Quoting Mike: "I think it's safe to assume that most people who use computers value software that Just Works over having an extra degree of flexibility. David's making himself their advocate."

But no one has answered Simon (posted January 5, 2007 6:05 PM). what about when "Just Works", doesn't?

Let's be honest here, there is a certain level of competence required of users of all sorts of things. For example, a person needs to demonstrate a certain level of understanding of the basic rules of the road and laws of their state to be licensed to drive a car. Just what level of ignorance should a programmer be required to develop to?

David Fried said...

I have a small business (I'm a lawyer), I use Carbonite, and I'm thrilled with it for all the reasons that David says. What exactly are these privacy laws that these non-lawyers are worried about, and what exactly are they afraid of? Lawsuits? I back up my data on Carbonite, recommended by my professional computer guru Tony. (and David). I'm not negligent whatever may happen. Just sue Tony (and David.)

And no one, but no one, is going to hack Carbonite looking specifically either for my data or my clients'. They're small fry, and so am I. When I'm running a multi-million dollar firm, with great corporate clients (and I hope I never do), then I'll worry about the theoretical risks everyone is describing.

But I do see the psychological problem. Ever since I installed Carbonite I have occasionally thought "it can't be this easy, can it? Who are these people, and how do I know they're even doing anything?" It's possible Carbonite would sell even more copies if they would make it look just a little more complicated, and create some small illusion of user control, or pop up every time you turn the computer on with the message "We're still here, and since yesterday we have backed up 242 changed files totalling. . . "
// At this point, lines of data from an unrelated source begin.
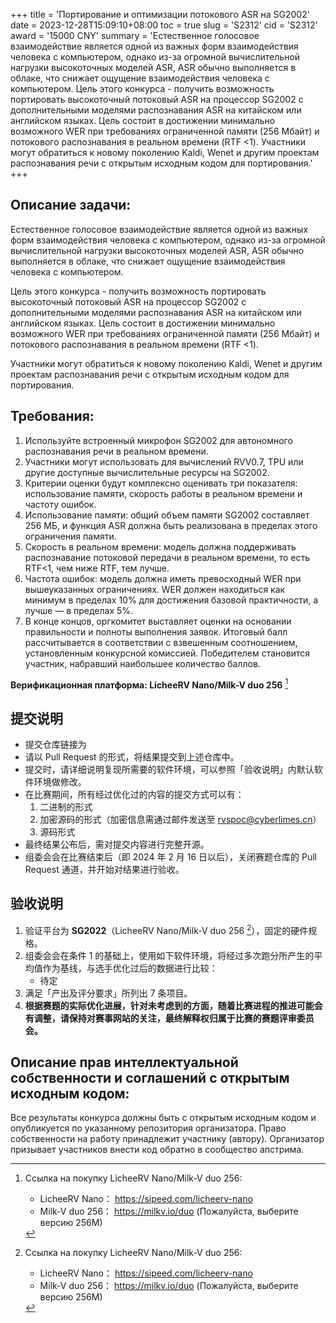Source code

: +++
title = 'Портирование и оптимизации потокового ASR на SG2002'
date = 2023-12-28T15:09:10+08:00
toc = true
slug = 'S2312'
cid = 'S2312'
award = '15000 CNY'
summary = 'Естественное голосовое взаимодействие является одной из важных форм взаимодействия человека с компьютером, однако из-за огромной вычислительной нагрузки высокоточных моделей ASR, ASR обычно выполняется в облаке, что снижает ощущение взаимодействия человека с компьютером. Цель этого конкурса - получить возможность портировать высокоточный потоковый ASR на процессор SG2002 с дополнительными моделями распознавания ASR на китайском или английском языках. Цель состоит в достижении минимально возможного WER при требованиях ограниченной памяти (256 Мбайт) и потокового распознавания в реальном времени (RTF <1). Участники могут обратиться к новому поколению Kaldi, Wenet и другим проектам распознавания речи с открытым исходным кодом для портирования.'
+++

## Описание задачи:

Естественное голосовое взаимодействие является одной из важных форм взаимодействия человека с компьютером, однако из-за огромной вычислительной нагрузки высокоточных моделей ASR, ASR обычно выполняется в облаке, что снижает ощущение взаимодействия человека с компьютером.

Цель этого конкурса - получить возможность портировать высокоточный потоковый ASR на процессор SG2002 с дополнительными моделями распознавания ASR на китайском или английском языках. Цель состоит в достижении минимально возможного WER при требованиях ограниченной памяти (256 Мбайт) и потокового распознавания в реальном времени (RTF <1).

Участники могут обратиться к новому поколению Kaldi, Wenet и другим проектам распознавания речи с открытым исходным кодом для портирования.

## Требования:

1. Используйте встроенный микрофон SG2002 для автономного распознавания речи в реальном времени.
2. Участники могут использовать для вычислений RVV0.7, TPU или другие доступные вычислительные ресурсы на SG2002.
3. Критерии оценки будут комплексно оценивать три показателя: использование памяти, скорость работы в реальном времени и частоту ошибок.
4. Использование памяти: общий объем памяти SG2002 составляет 256 МБ, и функция ASR должна быть реализована в пределах этого ограничения памяти.
5. Скорость в реальном времени: модель должна поддерживать распознавание потоковой передачи в реальном времени, то есть RTF<1, чем ниже RTF, тем лучше.
6. Частота ошибок: модель должна иметь превосходный WER при вышеуказанных ограничениях. WER должен находиться как минимум в пределах 10% для достижения базовой практичности, а лучше — в пределах 5%.
7. В конце концов, оргкомитет выставляет оценки на основании правильности и полноты выполнения заявок. Итоговый балл рассчитывается в соответствии с взвешенным соотношением, установленным конкурсной комиссией. Победителем становится участник, набравший наибольшее количество баллов.

**Верификационная платформа: LicheeRV Nano/Milk-V duo 256** [^1]

## 提交说明

* 提交仓库链接为 <TBA>
* 请以 Pull Request 的形式，将结果提交到上述仓库中。
* 提交时，请详细说明复现所需要的软件环境，可以参照「验收说明」内默认软件环境做修改。
* 在比赛期间，所有经过优化过的内容的提交方式可以有：
  1. 二进制的形式
  2. 加密源码的形式（加密信息需通过邮件发送至 rvspoc@cyberlimes.cn）
  3. 源码形式
* 最终结果公布后，需对提交内容进行完整开源。
* 组委会会在比赛结束后（即 2024 年 2 月 16 日以后），关闭赛题仓库的 Pull Request 通道，并开始对结果进行验收。

## 验收说明

1. 验证平台为 **SG2022**（LicheeRV Nano/Milk-V duo 256 [^1]），固定的硬件规格。
2. 组委会会在条件 1 的基础上，使用如下软件环境，将经过多次跑分所产生的平均值作为基线，与选手优化过后的数据进行比较：
   - 待定
3. 满足「产出及评分要求」所列出 7 条项目。
4. **根据赛题的实际优化进展，针对未考虑到的方面，随着比赛进程的推进可能会有调整，请保持对赛事网站的关注，最终解释权归属于比赛的赛题评审委员会。**

## Описание прав интеллектуальной собственности и соглашений с открытым исходным кодом:

Все результаты конкурса должны быть с открытым исходным кодом и опубликуется по указанному репозитория организатора. Право собственности на работу принадлежит участнику (автору). Организатор призывает участников внести код обратно в сообщество апстрима.


[^1]: Ссылка на покупку LicheeRV Nano/Milk-V duo 256:
      - LicheeRV Nano： https://sipeed.com/licheerv-nano
      - Milk-V duo 256： https://milkv.io/duo (Пожалуйста, выберите версию 256M)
David also mentioned Quicken. Quickbooks 2006 is even better. It took me a while to understand that Quickbooks not only does not require me to think like a programmer--I don't even need to think like a bookkeeper. Follow the flow-chart on the home page, and never even think the words "credit" and "debit," or worry about where anything should be posted. That's what the program is for. But it took me a while to trust the program, just as it took me years to trust Turbotax. There too, the secret is don't think like an accountant or a tax lawyer, just answer the questions. (In my experience, btw, this is only true for the Fed. version. I've seen the state versions do some exceedingly peculiar things over the years.)

The antithesis of all this, of course is Microsoft Word. As a lawyer, I am essentially a professional writer, and Word is simply the bane of my existence and the greatest single drag on my productivity there is. I have used it for years and still cannot do a fraction of the things I used to accomplish routinely on WordPerfect 6.1 in the dear dead days of 1995.

David said...

I'm really enjoying your blog, but I'd like to raise a point about Carbonite. Note that I'm a Carbonite user, and I like it for almost all the reasons you cite; but there's a big HOWEVER.

Carbonite doesn't normally back up certain image formats (like JPG, I believe), and it took some spelunking to make it back them up.

It also doesn't back up certain music formats (like iTunes files), and I still haven't figured out how to make it back them up.

Since pictures and music are two of the three categories of "my stuff" that I care about most (the third being documents, of course), the spelunking required to back up pictures and (so far) the refusal to back up some music seems contrary to your definition of Software That Just Works.

As a result, I also own and use the kind of feature-rich, complex backup software that I've scheduled to run long as I remember to leave my computer on late enough.